AbstractCommandBuilder

AbstractCommandBuilder is an abstraction of command builders.

Contract

buildCommand

List<String> buildCommand(
  Map<String, String> env)

Used when:

  • Main is requested to buildCommand
  • WorkerCommandBuilder is requested to buildCommand

Implementations

buildJavaCommand

List<String> buildJavaCommand(
  String extraClassPath)

buildJavaCommand builds the Java command for a Spark application (which is a collection of elements with the path to java executable, JVM options from java-opts file, and a class path).

If javaHome is set, buildJavaCommand adds [javaHome]/bin/java to the result Java command. Otherwise, it uses JAVA_HOME or, when no earlier checks succeeded, falls through to java.home Java's system property.

CAUTION: FIXME Who sets javaHome internal property and when?

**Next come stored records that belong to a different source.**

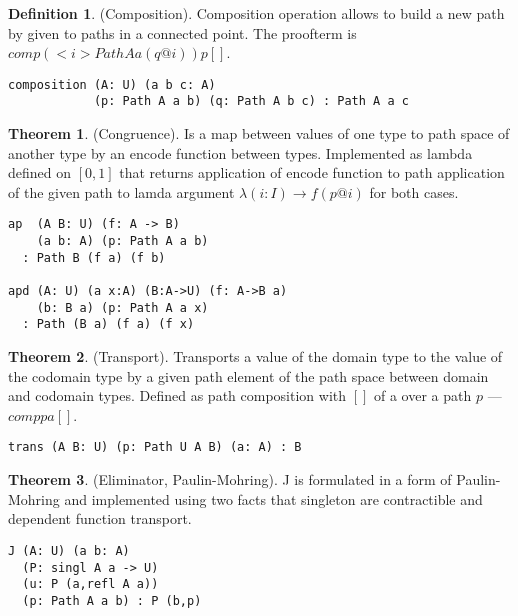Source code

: \documentclass{article}
\theoremstyle{definition}
\newtheorem{definition}{Definition}
\newtheorem{theorem}{Theorem}
\begin{document}
\begin{definition} (Composition).
Composition operation allows to build a new path by given to paths
in a connected point. The proofterm is $comp (<i>Path A a (q@i)) p []$.
\begin{center}
\end{center}
\begin{lstlisting}
composition (A: U) (a b c: A)
            (p: Path A a b) (q: Path A b c) : Path A a c
\end{lstlisting}
\end{definition}

\begin{theorem} (Congruence).
Is a map between values of one type
to path space of another type by an encode function between types.
Implemented as lambda defined on $[0,1]$ that returns
application of encode function to path application of
the given path to lamda argument $\lambda(i:I)\rightarrow f (p @ i)$
for both cases.
\begin{lstlisting}
ap  (A B: U) (f: A -> B)
    (a b: A) (p: Path A a b)
  : Path B (f a) (f b)

apd (A: U) (a x:A) (B:A->U) (f: A->B a)
    (b: B a) (p: Path A a x)
  : Path (B a) (f a) (f x)
\end{lstlisting}
\end{theorem}

\begin{theorem} (Transport).
Transports a value of the domain type to the value of the codomain type
by a given path element of the path space between domain and codomain types.
Defined as path composition with $[]$ of a over a path $p$ --- $comp p a []$.
\begin{lstlisting}
trans (A B: U) (p: Path U A B) (a: A) : B
\end{lstlisting}
\end{theorem}


\begin{theorem} (Eliminator, Paulin-Mohring).
J is formulated in a form of Paulin-Mohring and implemented using
two facts that singleton are contractible and dependent function
transport.
\begin{lstlisting}
J (A: U) (a b: A)
  (P: singl A a -> U)
  (u: P (a,refl A a))
  (p: Path A a b) : P (b,p)
\end{lstlisting}
\end{theorem}
\end{document}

buildJavaCommand loads extra Java options from the java-opts file in configuration directory if the file exists and adds them to the result Java command.

Eventually, buildJavaCommand builds the class path (with the extra class path if non-empty) and adds it as -cp to the result Java command.

buildClassPath

List<String> buildClassPath(
  String appClassPath)

buildClassPath builds the classpath for a Spark application.

Note

Directories always end up with the OS-specific file separator at the end of their paths.

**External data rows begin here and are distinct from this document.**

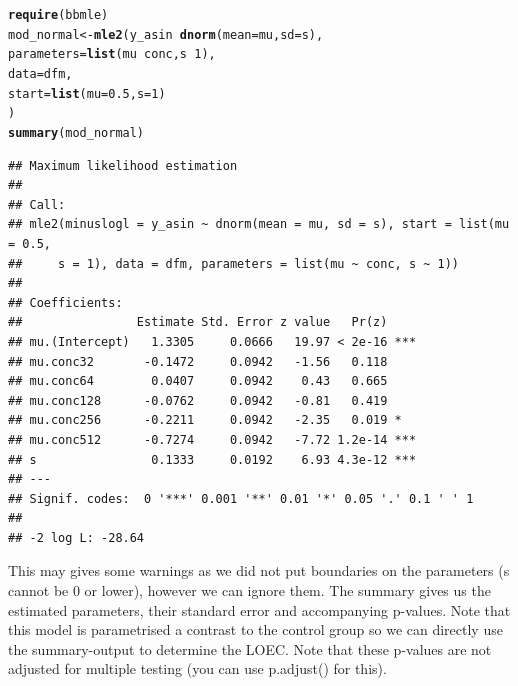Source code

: \documentclass{scrartcl}\usepackage[]{graphicx}\usepackage[]{color}
\makeatletter
\newcommand{\hlnum}[1]{\textcolor[rgb]{0.686,0.059,0.569}{#1}}%
\newcommand{\hlopt}[1]{\textcolor[rgb]{0,0,0}{#1}}%
\newcommand{\hlstd}[1]{\textcolor[rgb]{0.345,0.345,0.345}{#1}}%
\newcommand{\hlkwb}[1]{\textcolor[rgb]{0.69,0.353,0.396}{#1}}%
\newcommand{\hlkwc}[1]{\textcolor[rgb]{0.333,0.667,0.333}{#1}}%
\newcommand{\hlkwd}[1]{\textcolor[rgb]{0.737,0.353,0.396}{\textbf{#1}}}%
\newenvironment{kframe}{%
 \def\at@end@of@kframe{}%
 \ifinner\ifhmode%
  \def\at@end@of@kframe{\end{minipage}}%
  \begin{minipage}{\columnwidth}%
 \fi\fi%
 \def\FrameCommand##1{\hskip\@totalleftmargin \hskip-\fboxsep
 \colorbox{shadecolor}{##1}\hskip-\fboxsep
     \hskip-\linewidth \hskip-\@totalleftmargin \hskip\columnwidth}%
 \MakeFramed {\advance\hsize-\width
   \@totalleftmargin\z@ \linewidth\hsize
   \@setminipage}}%
 {\par\unskip\endMakeFramed%
 \at@end@of@kframe}
\newenvironment{knitrout}{}{} %
\makeatother
\begin{document}
\begin{knitrout}
\color{fgcolor}\begin{kframe}
\begin{alltt}
\hlkwd{require}\hlstd{(bbmle)}
\hlstd{mod_normal} \hlkwb{<-} \hlkwd{mle2}\hlstd{(y_asin} \hlopt{~} \hlkwd{dnorm}\hlstd{(}\hlkwc{mean} \hlstd{= mu,} \hlkwc{sd} \hlstd{= s),}
                   \hlkwc{parameters} \hlstd{=} \hlkwd{list}\hlstd{(mu} \hlopt{~} \hlstd{conc, s} \hlopt{~} \hlnum{1}\hlstd{),}
                   \hlkwc{data} \hlstd{= dfm,}
                   \hlkwc{start} \hlstd{=} \hlkwd{list}\hlstd{(}\hlkwc{mu} \hlstd{=} \hlnum{0.5}\hlstd{,} \hlkwc{s} \hlstd{=} \hlnum{1}\hlstd{)}
                   \hlstd{)}
\hlkwd{summary}\hlstd{(mod_normal)}
\end{alltt}
\begin{verbatim}
## Maximum likelihood estimation
## 
## Call:
## mle2(minuslogl = y_asin ~ dnorm(mean = mu, sd = s), start = list(mu = 0.5, 
##     s = 1), data = dfm, parameters = list(mu ~ conc, s ~ 1))
## 
## Coefficients:
##                Estimate Std. Error z value   Pr(z)    
## mu.(Intercept)   1.3305     0.0666   19.97 < 2e-16 ***
## mu.conc32       -0.1472     0.0942   -1.56   0.118    
## mu.conc64        0.0407     0.0942    0.43   0.665    
## mu.conc128      -0.0762     0.0942   -0.81   0.419    
## mu.conc256      -0.2211     0.0942   -2.35   0.019 *  
## mu.conc512      -0.7274     0.0942   -7.72 1.2e-14 ***
## s                0.1333     0.0192    6.93 4.3e-12 ***
## ---
## Signif. codes:  0 '***' 0.001 '**' 0.01 '*' 0.05 '.' 0.1 ' ' 1
## 
## -2 log L: -28.64
\end{verbatim}
\end{kframe}
\end{knitrout}
This may gives some warnings as we did not put boundaries on the parameters (s cannot be 0 or lower), however we can ignore them.
The summary gives us the estimated parameters, their standard error and accompanying p-values.
Note that this model is parametrised a contrast to the control group so we can directly use the summary-output to determine the LOEC.
Note that these p-values are not adjusted for multiple testing (you can use p.adjust() for this).
\end{document}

buildClassPath adds the following in that order:

  1. SPARK_CLASSPATH environment variable
  2. The input appClassPath
  3. The configuration directory
  4. (only with SPARK_PREPEND_CLASSES set or SPARK_TESTING being 1) Locally compiled Spark classes in classes, test-classes and Core's jars. + CAUTION: FIXME Elaborate on "locally compiled Spark classes".

  5. (only with SPARK_SQL_TESTING being 1) ... + CAUTION: FIXME Elaborate on the SQL testing case

  6. HADOOP_CONF_DIR environment variable

  7. YARN_CONF_DIR environment variable

  8. SPARK_DIST_CLASSPATH environment variable

NOTE: childEnv is queried first before System properties. It is always empty for AbstractCommandBuilder (and SparkSubmitCommandBuilder, too).

Loading Properties File

Properties loadPropertiesFile()

loadPropertiesFile loads Spark settings from a properties file (when specified on the command line) or spark-defaults.conf in the configuration directory.

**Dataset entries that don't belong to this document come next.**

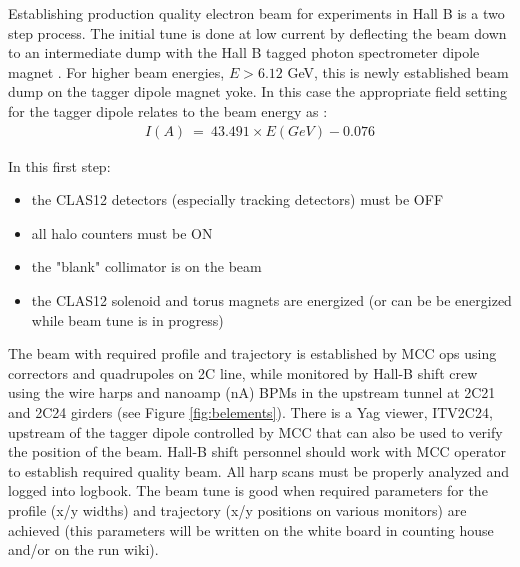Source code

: \indent

Establishing production quality electron beam for experiments in Hall B is a two step process. The initial tune is done at low current by deflecting the beam down to an intermediate dump with the Hall 
B tagged photon spectrometer dipole magnet \cite{tagger}. For higher beam energies, $E>6.12$ GeV, this is newly established beam dump on the tagger dipole magnet yoke. In this case the appropriate field setting for the tagger dipole relates to the beam energy as \cite{yokedump}:
\begin{eqnarray}
I(A)~=~43.491\times E(GeV)-0.076
\end{eqnarray}

In this first step:
\begin{itemize}
\item the CLAS12 detectors (especially tracking detectors) must be OFF 
\item all halo counters must be ON
\item the "blank" collimator is on the beam
\item the CLAS12 solenoid and torus magnets are energized (or can be be energized while beam tune is in progress)
\end{itemize}

The beam with required profile and trajectory is established by MCC ops using correctors and quadrupoles on 2C line, while monitored by Hall-B shift crew using the wire harps and nanoamp (nA) BPMs \cite{nA_BPM} in the upstream tunnel at 2C21 and 2C24 girders (see  Figure \ref{fig:belements}). There is a Yag viewer, ITV2C24, upstream of the tagger dipole controlled by MCC that can also be used to verify the position of the beam. Hall-B shift personnel should work with MCC operator to establish required quality beam. All harp scans must be properly analyzed and logged into logbook. The beam tune is good when required parameters for the profile (x/y widths) and trajectory (x/y positions on various monitors) are achieved (this parameters will be written on the white board in counting house and/or on the run wiki).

loadPropertiesFile loads the settings from the following files starting from the first and checking every location until the first properties file is found:

  1. propertiesFile (if specified using --properties-file command-line option or set by AbstractCommandBuilder.setPropertiesFile).
  2. [SPARK_CONF_DIR]/spark-defaults.conf
  3. [SPARK_HOME]/conf/spark-defaults.conf

Spark's Configuration Directory

AbstractCommandBuilder uses getConfDir to compute the current configuration directory of a Spark application.

It uses SPARK_CONF_DIR (from childEnv which is always empty anyway or as a environment variable) and falls through to [SPARK_HOME]/conf (with SPARK_HOME from getSparkHome).

Spark's Home Directory

AbstractCommandBuilder uses getSparkHome to compute Spark's home directory for a Spark application.

It uses SPARK_HOME (from childEnv which is always empty anyway or as a environment variable).

If SPARK_HOME is not set, Spark throws a IllegalStateException:

Spark home not found; set it explicitly or use the SPARK_HOME environment variable.

Last update: 2021-02-21